Il y a 36 ans, Malik Oussekine mourait sous les coups de la police

 Il y a 36 ans, Malik Oussekine mourait sous les coups de la police

Des fleurs et des lettres gisent, le 6 décembre 1987, devant l’entrée du 20 rue Monsieur-le-Prince à Paris où Malik Oussekine est mort, tué par la police, en marge d’une manifestation contre la réforme du système d’enseignement supérieur, plus connue sous le nom de la loi Devaquet. Michel GANGNE / AFP

Le 29 juin 2015, quand Charles Pasqua passa l’arme à gauche, on n’a pas pu s’empêcher de penser à Malik Oussekine. A la mort de ce jeune étudiant de 22 ans, matraqué à mort à Paris par deux « voltigeurs motoportés » au 20, rue Monsieur-le-Prince dans le 6e arrondissement.

 

C’était le 6 décembre 1986. C’était il y a 34 ans. On n’osait pas encore parler de violences policières comme aujourd’hui… Charles Pasqua était alors ministre de l’Intérieur et beaucoup auraient aimé voir le premier flic de France poursuivi devant la justice. Il n’en sera jamais rien. Jamais un juge français ne poursuivra Pasqua pour ce crime horrible. 

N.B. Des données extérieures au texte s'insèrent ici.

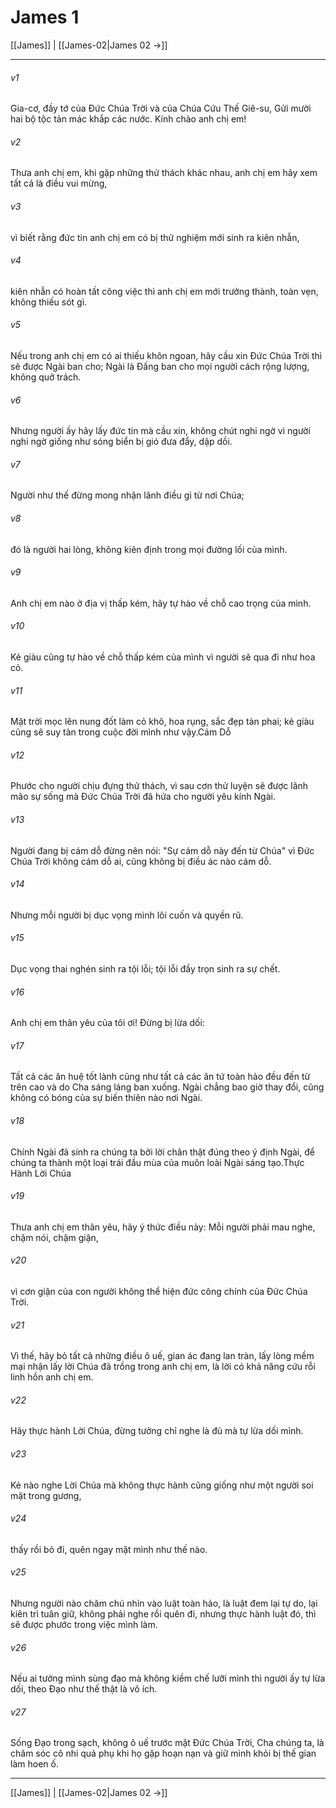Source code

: # James 1

[[James]] | [[James-02|James 02 →]]
***



###### v1 
Gia-cơ, đầy tớ của Đức Chúa Trời và của Chúa Cứu Thế Giê-su, Gửi mười hai bộ tộc tản mác khắp các nước. Kính chào anh chị em! 

###### v2 
Thưa anh chị em, khi gặp những thử thách khác nhau, anh chị em hãy xem tất cả là điều vui mừng, 

###### v3 
vì biết rằng đức tin anh chị em có bị thử nghiệm mới sinh ra kiên nhẫn, 

###### v4 
kiên nhẫn có hoàn tất công việc thì anh chị em mới trưởng thành, toàn vẹn, không thiếu sót gì. 

###### v5 
Nếu trong anh chị em có ai thiếu khôn ngoan, hãy cầu xin Đức Chúa Trời thì sẽ được Ngài ban cho; Ngài là Đấng ban cho mọi người cách rộng lượng, không quở trách. 

###### v6 
Nhưng người ấy hãy lấy đức tin mà cầu xin, không chút nghi ngờ vì người nghi ngờ giống như sóng biển bị gió đưa đẩy, dập dồi. 

###### v7 
Người như thế đừng mong nhận lãnh điều gì từ nơi Chúa; 

###### v8 
đó là người hai lòng, không kiên định trong mọi đường lối của mình. 

###### v9 
Anh chị em nào ở địa vị thấp kém, hãy tự hào về chỗ cao trọng của mình. 

###### v10 
Kẻ giàu cũng tự hào về chỗ thấp kém của mình vì người sẽ qua đi như hoa cỏ. 

###### v11 
Mặt trời mọc lên nung đốt làm cỏ khô, hoa rụng, sắc đẹp tàn phai; kẻ giàu cũng sẽ suy tàn trong cuộc đời mình như vậy.Cám Dỗ 

###### v12 
Phước cho người chịu đựng thử thách, vì sau cơn thử luyện sẽ được lãnh mão sự sống mà Đức Chúa Trời đã hứa cho người yêu kính Ngài. 

###### v13 
Người đang bị cám dỗ đừng nên nói: "Sự cám dỗ này đến từ Chúa" vì Đức Chúa Trời không cám dỗ ai, cũng không bị điều ác nào cám dỗ. 

###### v14 
Nhưng mỗi người bị dục vọng mình lôi cuốn và quyến rũ. 

###### v15 
Dục vọng thai nghén sinh ra tội lỗi; tội lỗi đầy trọn sinh ra sự chết. 

###### v16 
Anh chị em thân yêu của tôi ơi! Đừng bị lừa dối: 

###### v17 
Tất cả các ân huệ tốt lành cũng như tất cả các ân tứ toàn hảo đều đến từ trên cao và do Cha sáng láng ban xuống. Ngài chẳng bao giờ thay đổi, cũng không có bóng của sự biến thiên nào nơi Ngài. 

###### v18 
Chính Ngài đã sinh ra chúng ta bởi lời chân thật đúng theo ý định Ngài, để chúng ta thành một loại trái đầu mùa của muôn loài Ngài sáng tạo.Thực Hành Lời Chúa 

###### v19 
Thưa anh chị em thân yêu, hãy ý thức điều này: Mỗi người phải mau nghe, chậm nói, chậm giận, 

###### v20 
vì cơn giận của con người không thể hiện đức công chính của Đức Chúa Trời. 

###### v21 
Vì thế, hãy bỏ tất cả những điều ô uế, gian ác đang lan tràn, lấy lòng mềm mại nhận lấy lời Chúa đã trồng trong anh chị em, là lời có khả năng cứu rỗi linh hồn anh chị em. 

###### v22 
Hãy thực hành Lời Chúa, đừng tưởng chỉ nghe là đủ mà tự lừa dối mình. 

###### v23 
Kẻ nào nghe Lời Chúa mà không thực hành cũng giống như một người soi mặt trong gương, 

###### v24 
thấy rồi bỏ đi, quên ngay mặt mình như thế nào. 

###### v25 
Nhưng người nào chăm chú nhìn vào luật toàn hảo, là luật đem lại tự do, lại kiên trì tuân giữ, không phải nghe rồi quên đi, nhưng thực hành luật đó, thì sẽ được phước trong việc mình làm. 

###### v26 
Nếu ai tưởng mình sùng đạo mà không kiềm chế lưỡi mình thì người ấy tự lừa dối, theo Đạo như thế thật là vô ích. 

###### v27 
Sống Đạo trong sạch, không ô uế trước mặt Đức Chúa Trời, Cha chúng ta, là chăm sóc cô nhi quả phụ khi họ gặp hoạn nạn và giữ mình khỏi bị thế gian làm hoen ố.

***
[[James]] | [[James-02|James 02 →]]
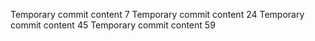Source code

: Temporary commit content 7
Temporary commit content 24
Temporary commit content 45
Temporary commit content 59
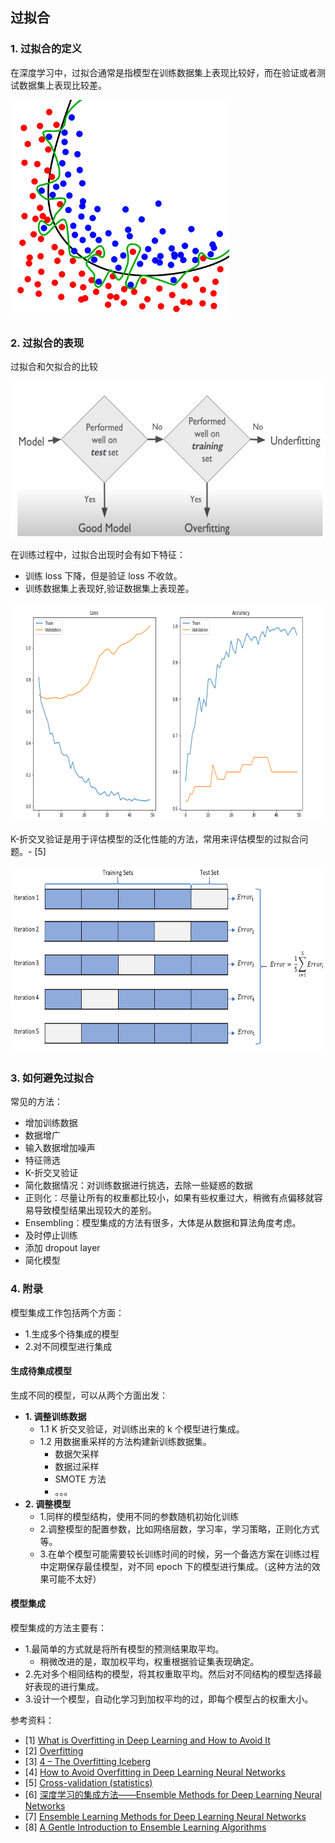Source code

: 
## 过拟合




### 1. 过拟合的定义


在深度学习中，过拟合通常是指模型在训练数据集上表现比较好，而在验证或者测试数据集上表现比较差。

<img src='resource/overfitting/img_02.svg' height=350>

<br>

### 2. 过拟合的表现

过拟合和欠拟合的比较

<img src='resource/overfitting/img_03.png' height=250>

在训练过程中，过拟合出现时会有如下特征：
- 训练 loss 下降，但是验证 loss 不收敛。
- 训练数据集上表现好,验证数据集上表现差。

<img src='resource/overfitting/img_01.png' height=350>

<br>

K-折交叉验证是用于评估模型的泛化性能的方法，常用来评估模型的过拟合问题。- [5]

<img src='resource/overfitting/img_04.png' height=300>

<br>

### 3. 如何避免过拟合


常见的方法：
- 增加训练数据
- 数据增广
- 输入数据增加噪声
- 特征筛选
- K-折交叉验证
- 简化数据情况：对训练数据进行挑选，去除一些疑惑的数据
- 正则化：尽量让所有的权重都比较小，如果有些权重过大，稍微有点偏移就容易导致模型结果出现较大的差别。
- Ensembling：模型集成的方法有很多，大体是从数据和算法角度考虑。
- 及时停止训练
- 添加 dropout layer
- 简化模型


### 4. 附录

模型集成工作包括两个方面：
- 1.生成多个待集成的模型
- 2.对不同模型进行集成


#### 生成待集成模型

生成不同的模型，可以从两个方面出发：
- **1. 调整训练数据**
  - 1.1 K 折交叉验证，对训练出来的 k 个模型进行集成。
  - 1.2 用数据重采样的方法构建新训练数据集。
    - 数据欠采样
    - 数据过采样
    - SMOTE 方法 
    - 。。。
- **2. 调整模型**
  - 1.同样的模型结构，使用不同的参数随机初始化训练
  - 2.调整模型的配置参数，比如网络层数，学习率，学习策略，正则化方式等。
  - 3.在单个模型可能需要较长训练时间的时候，另一个备选方案在训练过程中定期保存最佳模型，对不同 epoch 下的模型进行集成。（这种方法的效果可能不太好）


#### 模型集成

模型集成的方法主要有：
- 1.最简单的方式就是将所有模型的预测结果取平均。
  - 稍微改进的是，取加权平均，权重根据验证集表现确定。
- 2.先对多个相同结构的模型，将其权重取平均。然后对不同结构的模型选择最好表现的进行集成。
- 3.设计一个模型，自动化学习到加权平均的过，即每个模型占的权重大小。



参考资料：
- [1] [What is Overfitting in Deep Learning and How to Avoid It](https://www.v7labs.com/blog/overfitting)
- [2] [Overfitting](https://en.wikipedia.org/wiki/Overfitting)
- [3] [4 – The Overfitting Iceberg](https://blog.ml.cmu.edu/2020/08/31/4-overfitting/)
- [4] [How to Avoid Overfitting in Deep Learning Neural Networks](https://machinelearningmastery.com/introduction-to-regularization-to-reduce-overfitting-and-improve-generalization-error/)
- [5] [Cross-validation (statistics)](https://en.wikipedia.org/wiki/Cross-validation_(statistics))
- [6] [深度学习的集成方法——Ensemble Methods for Deep Learning Neural Networks](https://www.cnblogs.com/szxspark/p/10144913.html)
- [7] [Ensemble Learning Methods for Deep Learning Neural Networks](https://machinelearningmastery.com/ensemble-methods-for-deep-learning-neural-networks/)
- [8] [A Gentle Introduction to Ensemble Learning Algorithms](https://machinelearningmastery.com/tour-of-ensemble-learning-algorithms/)


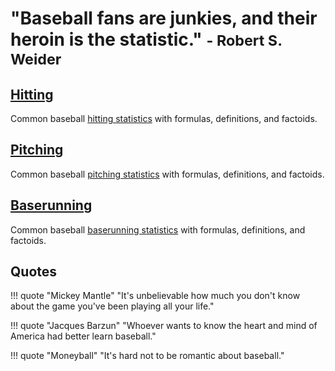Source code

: # "Baseball fans are junkies, and their heroin is the statistic." <small>- Robert S. Weider</small>

## [Hitting](hitting/avg/)

Common baseball [hitting statistics](hitting/avg/) with formulas, definitions, and factoids.

## [Pitching](pitching/era/)

Common baseball [pitching statistics](pitching/era/) with formulas, definitions, and factoids.

## [Baserunning](baserunning/sbp/)

Common baseball [baserunning statistics](baserunning/sbp/) with formulas, definitions, and factoids.

## Quotes

!!! quote "Mickey Mantle"
    "It's unbelievable how much you don't know about the game you've been playing all your life."

!!! quote "Jacques Barzun"
    "Whoever wants to know the heart and mind of America had better learn baseball."

!!! quote "Moneyball"
    "It's hard not to be romantic about baseball."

Les deux voltigeurs, responsables directs de la mort de Malik Oussekine, le brigadier Jean Schmitt, 53 ans à l’époque des faits, et le gardien Christophe Garcia, 26 ans, ne feront eux aussi pas un jour de prison. En 1989, ils sont traduits devant la cour d’assises de Paris pour « coups et blessures ayant entraîné la mort sans intention de la donner » . Ils seront condamnés en janvier 1990 à une peine ridicule à 5 ans et 2 ans de prison avec sursis…. Une honte ! 

Rappel des faits :

Il y a 36 ans, dans la nuit du 5 au 6 décembre 1986 à Paris, en plein conflit entre le  gouvernement et les étudiants, Malik Oussekine, était tabassé à mort dans le hall d’un immeuble parisien, au 20, rue Monsieur-le-Prince, où il s’était refugié.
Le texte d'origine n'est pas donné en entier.